Segment Open

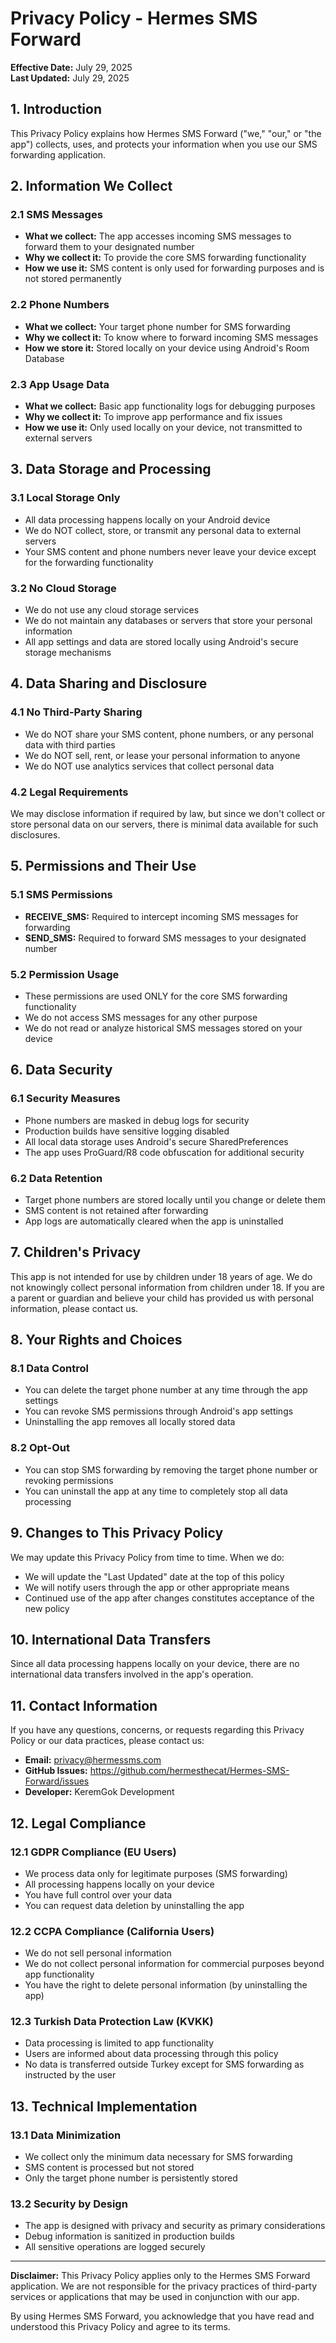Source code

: # Privacy Policy - Hermes SMS Forward

**Effective Date:** July 29, 2025  
**Last Updated:** July 29, 2025

## 1. Introduction

This Privacy Policy explains how Hermes SMS Forward ("we," "our," or "the app") collects, uses, and protects your information when you use our SMS forwarding application.

## 2. Information We Collect

### 2.1 SMS Messages

- **What we collect:** The app accesses incoming SMS messages to forward them to your designated number
- **Why we collect it:** To provide the core SMS forwarding functionality
- **How we use it:** SMS content is only used for forwarding purposes and is not stored permanently

### 2.2 Phone Numbers

- **What we collect:** Your target phone number for SMS forwarding
- **Why we collect it:** To know where to forward incoming SMS messages
- **How we store it:** Stored locally on your device using Android's Room Database

### 2.3 App Usage Data

- **What we collect:** Basic app functionality logs for debugging purposes
- **Why we collect it:** To improve app performance and fix issues
- **How we use it:** Only used locally on your device, not transmitted to external servers

## 3. Data Storage and Processing

### 3.1 Local Storage Only

- All data processing happens locally on your Android device
- We do NOT collect, store, or transmit any personal data to external servers
- Your SMS content and phone numbers never leave your device except for the forwarding functionality

### 3.2 No Cloud Storage

- We do not use any cloud storage services
- We do not maintain any databases or servers that store your personal information
- All app settings and data are stored locally using Android's secure storage mechanisms

## 4. Data Sharing and Disclosure

### 4.1 No Third-Party Sharing

- We do NOT share your SMS content, phone numbers, or any personal data with third parties
- We do NOT sell, rent, or lease your personal information to anyone
- We do NOT use analytics services that collect personal data

### 4.2 Legal Requirements

We may disclose information if required by law, but since we don't collect or store personal data on our servers, there is minimal data available for such disclosures.

## 5. Permissions and Their Use

### 5.1 SMS Permissions

- **RECEIVE_SMS:** Required to intercept incoming SMS messages for forwarding
- **SEND_SMS:** Required to forward SMS messages to your designated number

### 5.2 Permission Usage

- These permissions are used ONLY for the core SMS forwarding functionality
- We do not access SMS messages for any other purpose
- We do not read or analyze historical SMS messages stored on your device

## 6. Data Security

### 6.1 Security Measures

- Phone numbers are masked in debug logs for security
- Production builds have sensitive logging disabled
- All local data storage uses Android's secure SharedPreferences
- The app uses ProGuard/R8 code obfuscation for additional security

### 6.2 Data Retention

- Target phone numbers are stored locally until you change or delete them
- SMS content is not retained after forwarding
- App logs are automatically cleared when the app is uninstalled

## 7. Children's Privacy

This app is not intended for use by children under 18 years of age. We do not knowingly collect personal information from children under 18. If you are a parent or guardian and believe your child has provided us with personal information, please contact us.

## 8. Your Rights and Choices

### 8.1 Data Control

- You can delete the target phone number at any time through the app settings
- You can revoke SMS permissions through Android's app settings
- Uninstalling the app removes all locally stored data

### 8.2 Opt-Out

- You can stop SMS forwarding by removing the target phone number or revoking permissions
- You can uninstall the app at any time to completely stop all data processing

## 9. Changes to This Privacy Policy

We may update this Privacy Policy from time to time. When we do:

- We will update the "Last Updated" date at the top of this policy
- We will notify users through the app or other appropriate means
- Continued use of the app after changes constitutes acceptance of the new policy

## 10. International Data Transfers

Since all data processing happens locally on your device, there are no international data transfers involved in the app's operation.

## 11. Contact Information

If you have any questions, concerns, or requests regarding this Privacy Policy or our data practices, please contact us:

- **Email:** <privacy@hermessms.com>
- **GitHub Issues:** <https://github.com/hermesthecat/Hermes-SMS-Forward/issues>
- **Developer:** KeremGok Development

## 12. Legal Compliance

### 12.1 GDPR Compliance (EU Users)

- We process data only for legitimate purposes (SMS forwarding)
- All processing happens locally on your device
- You have full control over your data
- You can request data deletion by uninstalling the app

### 12.2 CCPA Compliance (California Users)

- We do not sell personal information
- We do not collect personal information for commercial purposes beyond app functionality
- You have the right to delete personal information (by uninstalling the app)

### 12.3 Turkish Data Protection Law (KVKK)

- Data processing is limited to app functionality
- Users are informed about data processing through this policy
- No data is transferred outside Turkey except for SMS forwarding as instructed by the user

## 13. Technical Implementation

### 13.1 Data Minimization

- We collect only the minimum data necessary for SMS forwarding
- SMS content is processed but not stored
- Only the target phone number is persistently stored

### 13.2 Security by Design

- The app is designed with privacy and security as primary considerations
- Debug information is sanitized in production builds
- All sensitive operations are logged securely

---

**Disclaimer:** This Privacy Policy applies only to the Hermes SMS Forward application. We are not responsible for the privacy practices of third-party services or applications that may be used in conjunction with our app.

By using Hermes SMS Forward, you acknowledge that you have read and understood this Privacy Policy and agree to its terms.
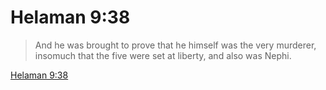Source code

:# Helaman 9:38

> And he was brought to prove that he himself was the very murderer, insomuch that the five were set at liberty, and also was Nephi.

[Helaman 9:38](https://www.churchofjesuschrist.org/study/scriptures/bofm/hel/9?lang=eng&id=p38#p38)


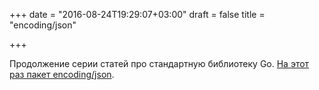 +++
date = "2016-08-24T19:29:07+03:00"
draft = false
title = "encoding/json"

+++

<p>Продолжение серии статей про стандартную библиотеку Go. <a href="http://bit.ly/2buE2jr">На этот раз пакет&nbsp;encoding/json</a>.</p>

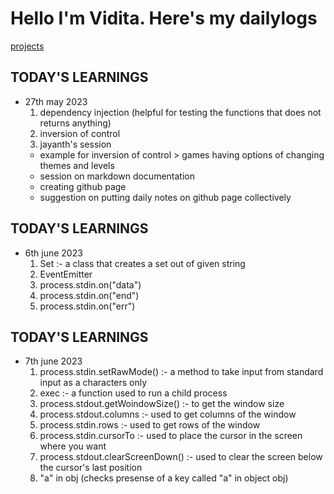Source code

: # Hello I'm Vidita. Here's my dailylogs
[projects](/til/projects)
## TODAY'S LEARNINGS
- 27th may 2023
  1. dependency injection (helpful for testing the functions that does not returns anything)
  2. inversion of control
  3. jayanth's session
    - example for inversion of control > games having options of changing themes and levels
    - session on markdown documentation
    - creating github page
    - suggestion on putting daily notes on github page collectively

##  TODAY'S LEARNINGS
- 6th june 2023
  1. Set :- a class that creates a set out of given string
  2. EventEmitter
  3. process.stdin.on("data")
  4. process.stdin.on("end")
  5. process.stdin.on("err")

## TODAY'S LEARNINGS
- 7th june 2023
  1. process.stdin.setRawMode()  :-  a method to take input from standard input as a characters only
  2. exec :- a function used to run a child process
  3. process.stdout.getWoindowSize()  :- to get the window size
  4. process.stdout.columns  :- used to get columns of the window
  5. process.stdin.rows :- used to get rows of the window
  6. process.stdin.cursorTo  :- used to place the cursor in the screen where you want
  7. process.stdout.clearScreenDown()  :- used to clear the screen below the cursor's last position
  8. "a" in obj (checks presense of a key called "a" in object obj)

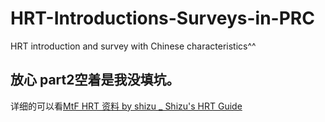 # HRT-Introductions-Surveys-in-PRC
HRT introduction and survey with Chinese characteristics^^
## 放心 part2空着是我没填坑。
详细的可以看[MtF HRT 资料 by shizu _ Shizu's HRT Guide](https://docs.hrt.guide/)
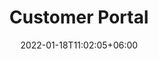 ---
title: "Customer Portal"
date: 2022-01-18T11:02:05+06:00
description: "Integrate Stripe Customer Portal without coding"
type : "features"
---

Segment Closed

■ Description of the task
Pick out and copy the lines of the material that include the word "please".

■ Answer to the problem
This app is not intended for use by children under 18 years of age. We do not knowingly collect personal information from children under 18. If you are a parent or guardian and believe your child has provided us with personal information, please contact us.
If you have any questions, concerns, or requests regarding this Privacy Policy or our data practices, please contact us:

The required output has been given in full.